I do hope this has helped a little. The forum is always here for you to express any worries. X
This is all so wonderful, thank you for your advice . I don’t take any medication for my IBS, but I really don’t need to as I manage it well after years of working out my triggers etc. It’s only if I’m going into a situation where I’ll feel trapped like a dentist appt or giving someone a lift then I have to go to the loo multiple times before leaving the house. I’m definitely getting better at controlling it as I no longer get IBS when I go into meetings because I’ve learnt I can just excuse myself so I think your advice to write things down and learn my coping techniques is really going to help. I’m still undecided over the whole thing but I do want to try, and your message makes me think maybe I can do it. I really don’t want to be this person anymore that’s scared of everything. x
aw I'm really pleased to hear that you feel that you want to try. My ibs stopped me for a very long time. I would miss out on life events and opportunities because of it. It was 2016 when my husband and I planned to go to Paris (for him to propose) that I realised that I really needed to do something because my train of thought was exactly the same as yours and I was tired of fearing and overthinking every situation that I didn't control. The Dr put me on Mebeverine. I take 1 tablet 3 times a day. It's an antispasmodic which helps to relax the muscles in the gut etc. The reason why you need to loo when your anxious is because your colon spasms which causes it to eradicate your bowels fairly quickly. It's the same method as period cramps. So the mebervine helps to prevent those spasms. It's not a cure, but it may work a lot better than the immodium and it works along side your current techniques. It just helps with those situations where it's a lot harder to handle the anxiety side. Since being on it, it's really helped me get my life back. I no longer fear situations as much as I did where I may not be able to get to the toilet because the tablets mean that it's preventing me having to go because its calming everything down when I am anxious.

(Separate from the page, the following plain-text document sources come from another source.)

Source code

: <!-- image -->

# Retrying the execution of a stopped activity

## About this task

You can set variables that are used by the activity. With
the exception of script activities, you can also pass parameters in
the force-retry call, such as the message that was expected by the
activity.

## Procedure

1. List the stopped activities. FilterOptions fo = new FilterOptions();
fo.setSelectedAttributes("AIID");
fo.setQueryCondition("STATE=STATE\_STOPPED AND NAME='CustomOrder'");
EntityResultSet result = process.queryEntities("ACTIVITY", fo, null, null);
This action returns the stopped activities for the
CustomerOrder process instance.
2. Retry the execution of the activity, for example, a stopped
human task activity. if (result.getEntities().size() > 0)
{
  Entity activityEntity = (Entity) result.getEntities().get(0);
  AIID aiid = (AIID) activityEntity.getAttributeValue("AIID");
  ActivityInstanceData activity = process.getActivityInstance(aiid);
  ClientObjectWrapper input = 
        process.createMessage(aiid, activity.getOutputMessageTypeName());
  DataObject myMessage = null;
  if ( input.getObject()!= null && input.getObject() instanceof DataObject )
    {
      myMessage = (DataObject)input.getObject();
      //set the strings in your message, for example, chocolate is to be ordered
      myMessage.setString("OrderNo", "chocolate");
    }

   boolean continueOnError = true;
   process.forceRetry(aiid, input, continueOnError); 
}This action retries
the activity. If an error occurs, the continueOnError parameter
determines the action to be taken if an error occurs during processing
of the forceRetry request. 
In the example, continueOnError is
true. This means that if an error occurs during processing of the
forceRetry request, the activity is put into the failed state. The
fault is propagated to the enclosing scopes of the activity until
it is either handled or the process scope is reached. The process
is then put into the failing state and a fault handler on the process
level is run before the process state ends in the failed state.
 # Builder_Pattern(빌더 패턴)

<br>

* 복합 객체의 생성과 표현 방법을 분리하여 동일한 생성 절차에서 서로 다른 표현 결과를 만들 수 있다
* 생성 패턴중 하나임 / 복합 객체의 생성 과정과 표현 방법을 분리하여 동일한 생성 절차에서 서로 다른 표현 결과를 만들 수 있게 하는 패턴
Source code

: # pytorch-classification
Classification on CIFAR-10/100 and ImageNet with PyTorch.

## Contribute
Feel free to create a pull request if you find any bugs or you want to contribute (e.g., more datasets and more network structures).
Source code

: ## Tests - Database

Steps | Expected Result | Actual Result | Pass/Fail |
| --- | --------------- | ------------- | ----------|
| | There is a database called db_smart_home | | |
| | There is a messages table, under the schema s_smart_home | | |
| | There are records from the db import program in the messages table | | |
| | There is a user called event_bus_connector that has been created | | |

Being a bridesmaid is a great honour, it must mean that you are an important part of your friends life. It sounds like she would understand if you did decline but you don't want to regret not doing it from fear of your ibs. I respect what some of the other posters have said, if the worry and anxiety is too much then maybe best to say no. But from my experience, missing out on things because of the anxiety and ibs, does more harm to you then overcoming it which in turn builds up resilience and helps you long term.
I'm always around so if you ever need any extra support just drop me a message.